The cluster update operation may take a long time to complete, depending on the response time from the underlying profile operations. Note also, when there is a update policy is attached to the cluster and enabled, the update operation may be split into several batches so that 1) there is a minimum number of nodes remained in service at any time; 2) the pressure on the underlying service is controlled.

Update Cluster Size Properties

When either one of the desired_capacity, min_size and max_size property is specified in the CLUSTER_UPDATE request, it may lead to a resize operation on the cluster.

The Senlin API will do a preliminary validation upon the new property values. For example, if both min_size and max_size are specified, they have to be integers and the value for max_size is greater than the value for min_size, unless the value of max_size is -1 which means the upper bound of cluster size is unlimited.

When the request is then received by the Senlin engine, the engine first retrieves the cluster properties from the database and do further cross-verifications between the new property values and the current values. For example, it is treated as an invalid request if a user has specified value for min_size but no value for max_size, however the new min_size is greater than the existing max_size of the cluster. In this case, the user has to provide a valid max_size to override the existing value, or he/she has to lower the min_size value so that the request becomes acceptable.
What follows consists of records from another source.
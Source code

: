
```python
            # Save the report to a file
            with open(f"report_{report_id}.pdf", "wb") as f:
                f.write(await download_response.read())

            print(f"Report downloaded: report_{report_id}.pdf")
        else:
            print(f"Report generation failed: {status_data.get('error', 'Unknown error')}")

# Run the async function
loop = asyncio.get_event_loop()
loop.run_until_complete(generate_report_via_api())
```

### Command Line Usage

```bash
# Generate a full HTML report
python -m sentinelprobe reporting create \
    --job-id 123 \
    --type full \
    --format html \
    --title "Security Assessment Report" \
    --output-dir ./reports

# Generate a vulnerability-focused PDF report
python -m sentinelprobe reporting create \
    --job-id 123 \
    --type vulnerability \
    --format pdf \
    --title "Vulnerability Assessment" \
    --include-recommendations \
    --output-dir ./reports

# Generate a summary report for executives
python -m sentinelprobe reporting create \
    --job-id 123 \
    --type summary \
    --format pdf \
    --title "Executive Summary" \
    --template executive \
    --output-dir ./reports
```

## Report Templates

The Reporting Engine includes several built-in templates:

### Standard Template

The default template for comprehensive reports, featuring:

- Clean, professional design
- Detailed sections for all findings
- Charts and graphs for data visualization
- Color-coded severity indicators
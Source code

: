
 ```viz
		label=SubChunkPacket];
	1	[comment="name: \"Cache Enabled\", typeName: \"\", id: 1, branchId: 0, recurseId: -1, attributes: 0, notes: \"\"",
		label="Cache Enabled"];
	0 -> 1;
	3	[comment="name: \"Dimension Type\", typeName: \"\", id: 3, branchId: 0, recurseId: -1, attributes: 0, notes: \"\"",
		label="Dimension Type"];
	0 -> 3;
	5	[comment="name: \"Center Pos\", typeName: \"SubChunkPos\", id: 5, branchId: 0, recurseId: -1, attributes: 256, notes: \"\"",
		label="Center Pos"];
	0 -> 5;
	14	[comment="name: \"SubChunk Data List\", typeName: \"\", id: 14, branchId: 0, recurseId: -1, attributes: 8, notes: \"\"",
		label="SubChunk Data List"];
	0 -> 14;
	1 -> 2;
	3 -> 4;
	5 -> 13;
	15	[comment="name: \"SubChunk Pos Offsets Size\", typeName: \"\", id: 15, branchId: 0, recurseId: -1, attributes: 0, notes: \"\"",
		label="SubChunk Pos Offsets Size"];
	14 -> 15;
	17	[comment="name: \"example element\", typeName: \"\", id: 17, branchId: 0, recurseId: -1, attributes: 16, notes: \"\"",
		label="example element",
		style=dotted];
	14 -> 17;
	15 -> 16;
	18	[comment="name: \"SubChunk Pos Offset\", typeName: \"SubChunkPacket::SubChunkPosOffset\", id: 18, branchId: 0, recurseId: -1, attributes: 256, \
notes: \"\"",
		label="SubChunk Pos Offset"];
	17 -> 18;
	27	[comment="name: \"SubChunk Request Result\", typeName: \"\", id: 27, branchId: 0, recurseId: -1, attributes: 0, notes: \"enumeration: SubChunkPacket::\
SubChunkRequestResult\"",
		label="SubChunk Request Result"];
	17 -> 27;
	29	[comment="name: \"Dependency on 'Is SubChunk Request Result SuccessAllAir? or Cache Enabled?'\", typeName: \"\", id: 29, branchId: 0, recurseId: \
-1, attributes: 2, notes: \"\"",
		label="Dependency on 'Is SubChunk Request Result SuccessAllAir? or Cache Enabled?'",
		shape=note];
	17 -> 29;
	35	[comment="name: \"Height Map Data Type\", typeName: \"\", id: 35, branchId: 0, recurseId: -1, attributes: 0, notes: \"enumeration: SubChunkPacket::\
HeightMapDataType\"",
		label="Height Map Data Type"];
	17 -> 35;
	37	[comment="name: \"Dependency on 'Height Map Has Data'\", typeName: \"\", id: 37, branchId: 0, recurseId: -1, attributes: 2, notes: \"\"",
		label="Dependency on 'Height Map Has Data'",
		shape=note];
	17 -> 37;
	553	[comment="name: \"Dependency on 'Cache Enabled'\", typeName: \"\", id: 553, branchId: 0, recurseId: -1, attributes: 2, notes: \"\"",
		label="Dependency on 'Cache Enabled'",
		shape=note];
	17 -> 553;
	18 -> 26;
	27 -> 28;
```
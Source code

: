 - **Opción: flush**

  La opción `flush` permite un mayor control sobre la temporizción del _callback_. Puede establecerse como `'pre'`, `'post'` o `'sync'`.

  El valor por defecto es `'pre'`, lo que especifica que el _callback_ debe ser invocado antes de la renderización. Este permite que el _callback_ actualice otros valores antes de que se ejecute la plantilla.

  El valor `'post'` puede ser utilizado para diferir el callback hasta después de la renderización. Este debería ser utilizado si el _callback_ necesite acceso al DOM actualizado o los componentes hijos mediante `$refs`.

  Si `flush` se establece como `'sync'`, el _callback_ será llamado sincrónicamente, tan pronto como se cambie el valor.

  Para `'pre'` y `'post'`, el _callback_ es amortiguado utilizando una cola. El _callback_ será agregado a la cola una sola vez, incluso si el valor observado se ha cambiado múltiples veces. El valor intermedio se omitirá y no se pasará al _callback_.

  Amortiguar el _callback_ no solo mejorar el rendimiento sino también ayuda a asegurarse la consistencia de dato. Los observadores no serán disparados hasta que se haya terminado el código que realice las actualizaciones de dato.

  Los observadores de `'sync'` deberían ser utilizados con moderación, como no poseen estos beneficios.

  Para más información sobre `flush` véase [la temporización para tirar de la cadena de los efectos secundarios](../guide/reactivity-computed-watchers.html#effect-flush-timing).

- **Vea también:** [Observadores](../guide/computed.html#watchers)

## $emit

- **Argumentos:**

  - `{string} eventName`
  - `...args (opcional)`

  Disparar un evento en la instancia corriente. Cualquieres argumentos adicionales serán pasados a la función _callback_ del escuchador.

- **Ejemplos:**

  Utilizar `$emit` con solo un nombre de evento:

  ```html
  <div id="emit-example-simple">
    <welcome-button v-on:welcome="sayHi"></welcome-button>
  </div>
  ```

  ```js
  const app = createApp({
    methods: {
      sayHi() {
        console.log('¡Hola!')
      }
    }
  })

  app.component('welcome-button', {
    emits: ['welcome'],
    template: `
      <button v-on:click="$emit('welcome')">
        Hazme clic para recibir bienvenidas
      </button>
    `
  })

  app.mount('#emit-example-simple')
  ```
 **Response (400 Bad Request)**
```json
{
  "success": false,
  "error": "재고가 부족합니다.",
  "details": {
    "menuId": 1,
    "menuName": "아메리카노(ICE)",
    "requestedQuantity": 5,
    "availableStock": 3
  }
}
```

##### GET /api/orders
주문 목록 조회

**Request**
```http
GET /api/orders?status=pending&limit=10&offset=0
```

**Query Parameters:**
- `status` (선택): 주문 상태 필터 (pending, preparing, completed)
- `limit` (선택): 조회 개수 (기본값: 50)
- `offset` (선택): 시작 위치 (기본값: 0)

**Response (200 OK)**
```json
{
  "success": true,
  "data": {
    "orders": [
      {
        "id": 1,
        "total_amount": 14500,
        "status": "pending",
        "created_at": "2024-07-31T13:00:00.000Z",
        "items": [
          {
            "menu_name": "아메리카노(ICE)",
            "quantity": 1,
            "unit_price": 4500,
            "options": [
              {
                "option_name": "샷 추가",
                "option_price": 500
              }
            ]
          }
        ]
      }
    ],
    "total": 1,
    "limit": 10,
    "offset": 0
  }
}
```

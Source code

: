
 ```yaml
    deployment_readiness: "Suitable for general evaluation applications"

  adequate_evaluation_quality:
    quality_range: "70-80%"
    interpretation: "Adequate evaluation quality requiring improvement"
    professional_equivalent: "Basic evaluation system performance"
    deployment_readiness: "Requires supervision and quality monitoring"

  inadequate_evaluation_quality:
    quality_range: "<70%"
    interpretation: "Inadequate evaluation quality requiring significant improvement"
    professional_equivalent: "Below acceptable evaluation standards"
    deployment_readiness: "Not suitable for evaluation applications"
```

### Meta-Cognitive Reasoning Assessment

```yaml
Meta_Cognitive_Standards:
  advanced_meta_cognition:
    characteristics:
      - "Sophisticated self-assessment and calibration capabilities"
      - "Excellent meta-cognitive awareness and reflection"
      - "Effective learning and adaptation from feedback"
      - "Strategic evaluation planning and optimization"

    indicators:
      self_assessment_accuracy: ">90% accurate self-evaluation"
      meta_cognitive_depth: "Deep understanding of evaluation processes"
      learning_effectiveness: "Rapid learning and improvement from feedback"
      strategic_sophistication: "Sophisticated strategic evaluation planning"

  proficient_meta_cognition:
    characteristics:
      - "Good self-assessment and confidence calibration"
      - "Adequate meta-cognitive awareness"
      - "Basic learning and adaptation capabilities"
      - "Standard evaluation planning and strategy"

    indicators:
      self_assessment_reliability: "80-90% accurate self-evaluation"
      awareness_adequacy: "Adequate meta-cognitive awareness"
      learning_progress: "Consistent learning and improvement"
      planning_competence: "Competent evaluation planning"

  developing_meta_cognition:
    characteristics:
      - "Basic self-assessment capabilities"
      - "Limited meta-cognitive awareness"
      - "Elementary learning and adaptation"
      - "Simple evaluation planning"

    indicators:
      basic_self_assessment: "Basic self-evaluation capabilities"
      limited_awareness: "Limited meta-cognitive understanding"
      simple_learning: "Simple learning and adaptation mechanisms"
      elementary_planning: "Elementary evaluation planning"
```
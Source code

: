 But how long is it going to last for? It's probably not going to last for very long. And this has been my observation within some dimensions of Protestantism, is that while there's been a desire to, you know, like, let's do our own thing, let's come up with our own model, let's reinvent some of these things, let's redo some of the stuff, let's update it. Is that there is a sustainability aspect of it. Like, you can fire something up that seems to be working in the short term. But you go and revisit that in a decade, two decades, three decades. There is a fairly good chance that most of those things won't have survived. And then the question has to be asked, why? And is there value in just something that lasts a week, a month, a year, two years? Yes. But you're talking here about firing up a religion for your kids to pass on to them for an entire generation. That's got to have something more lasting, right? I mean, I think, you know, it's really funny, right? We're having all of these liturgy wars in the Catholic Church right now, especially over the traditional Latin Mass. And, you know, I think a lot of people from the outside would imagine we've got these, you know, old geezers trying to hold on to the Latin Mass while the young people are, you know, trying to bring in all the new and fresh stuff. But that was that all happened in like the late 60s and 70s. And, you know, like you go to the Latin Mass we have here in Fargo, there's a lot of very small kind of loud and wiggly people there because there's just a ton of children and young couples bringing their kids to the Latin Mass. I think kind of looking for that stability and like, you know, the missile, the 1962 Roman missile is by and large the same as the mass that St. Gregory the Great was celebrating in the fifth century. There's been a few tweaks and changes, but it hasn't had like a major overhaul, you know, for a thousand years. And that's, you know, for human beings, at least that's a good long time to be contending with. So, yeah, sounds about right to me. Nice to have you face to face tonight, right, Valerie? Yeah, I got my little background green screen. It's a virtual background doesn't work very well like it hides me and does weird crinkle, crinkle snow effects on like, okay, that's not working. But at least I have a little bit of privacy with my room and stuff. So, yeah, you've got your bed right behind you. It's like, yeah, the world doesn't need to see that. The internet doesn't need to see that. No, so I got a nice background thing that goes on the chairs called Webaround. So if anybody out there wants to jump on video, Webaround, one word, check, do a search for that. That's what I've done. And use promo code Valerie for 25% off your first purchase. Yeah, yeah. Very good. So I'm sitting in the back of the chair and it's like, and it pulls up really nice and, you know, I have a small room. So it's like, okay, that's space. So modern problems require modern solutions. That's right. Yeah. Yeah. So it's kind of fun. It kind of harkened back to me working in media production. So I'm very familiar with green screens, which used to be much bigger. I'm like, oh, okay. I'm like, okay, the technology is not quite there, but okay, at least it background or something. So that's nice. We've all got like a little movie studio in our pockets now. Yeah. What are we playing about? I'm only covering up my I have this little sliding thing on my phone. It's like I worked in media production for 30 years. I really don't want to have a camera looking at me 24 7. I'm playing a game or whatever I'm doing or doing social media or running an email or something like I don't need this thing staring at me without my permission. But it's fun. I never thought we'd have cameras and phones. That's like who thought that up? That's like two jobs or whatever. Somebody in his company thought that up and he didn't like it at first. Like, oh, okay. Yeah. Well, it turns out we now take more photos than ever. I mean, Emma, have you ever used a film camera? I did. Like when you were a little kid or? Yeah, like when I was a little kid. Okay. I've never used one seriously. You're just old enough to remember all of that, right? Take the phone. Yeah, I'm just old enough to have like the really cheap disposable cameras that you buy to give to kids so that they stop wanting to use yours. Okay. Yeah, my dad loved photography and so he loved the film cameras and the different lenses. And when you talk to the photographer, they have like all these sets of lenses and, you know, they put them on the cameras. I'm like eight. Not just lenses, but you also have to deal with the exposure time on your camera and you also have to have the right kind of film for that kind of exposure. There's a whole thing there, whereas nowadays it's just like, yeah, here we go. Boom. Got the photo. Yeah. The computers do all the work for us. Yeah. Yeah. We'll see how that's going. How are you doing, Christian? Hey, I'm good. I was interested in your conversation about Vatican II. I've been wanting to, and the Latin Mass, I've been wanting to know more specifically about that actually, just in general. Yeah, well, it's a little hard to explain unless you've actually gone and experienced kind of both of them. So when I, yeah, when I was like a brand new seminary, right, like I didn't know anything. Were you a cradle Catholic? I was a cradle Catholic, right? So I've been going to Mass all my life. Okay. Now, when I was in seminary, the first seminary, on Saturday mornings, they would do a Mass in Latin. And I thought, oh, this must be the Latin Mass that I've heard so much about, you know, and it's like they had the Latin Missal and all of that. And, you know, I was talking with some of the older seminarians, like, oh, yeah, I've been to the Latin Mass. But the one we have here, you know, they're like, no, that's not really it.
Once the cross-verification has passed, Senlin engine will calculate the new desired_capacity and adjust the size of the cluster if deemed necessary. For example, when the cluster size is below the new min_size, new nodes will be created and added to the cluster; when the cluster size is above the new max_size, some nodes will be removed from the cluster. If the desired_capacity is set and the property value falls between the new range of cluster size, Senlin tries resize the cluster to the desired_capacity.

When the size of the cluster is adjusted, Senlin engine will check if there are relevant policies attached to the cluster so that the engine will add and/or remove nodes in a predictable way.

Update Other Cluster Properties

The update to other cluster properties is relatively straightforward. Senlin engine simply verifies the data types when necessary and override the existing property values in the database.

Note that in the cases where multiple properties are specified in a single CLUSTER_UPDATE request, some will take a longer time to complete than others. Any mixes of update properties are acceptable to the Senlin API and the engine.

Cluster Actions

A cluster object supports the following asynchronous actions:

  • add_nodes: add a list of nodes into the target cluster;

  • del_nodes: remove the specified list of nodes from the cluster;

  • replace_nodes: replace the specified list of nodes in the cluster;

  • resize: adjust the size of the cluster;

  • scale_in: explicitly shrink the size of the cluster;

  • scale_out: explicitly enlarge the size of the cluster.

  • policy_attach: attach a policy object to the cluster;

  • policy_detach: detach a policy object from the cluster;

  • policy_update: modify the settings of a policy that is attached to the cluster.

The scale_in and the scale_out actions are subject to change in future. We recommend using the unified CLUSTER_RESIZE action for cluster size adjustments.

Software or a user can trigger a cluster_action API to issue an action for Senlin to perform. In the JSON body of these requests, Senlin will verify if the top-level key contains one of the above actions. When no valid action name is found or more than one action is specified, the API will return error messages to the caller and reject the request.

Adding Nodes to a Cluster

Senlin API provides the add_nodes action for user to add some existing nodes into the specified cluster. The parameter for this action is interpreted as a list in which each item is the UUID, name or short ID of a node.

When receiving an add_nodes action request, the Senlin API only validates if the parameter is a list and if the list is empty. After this validation, the request is forwarded to the Senlin engine for processing.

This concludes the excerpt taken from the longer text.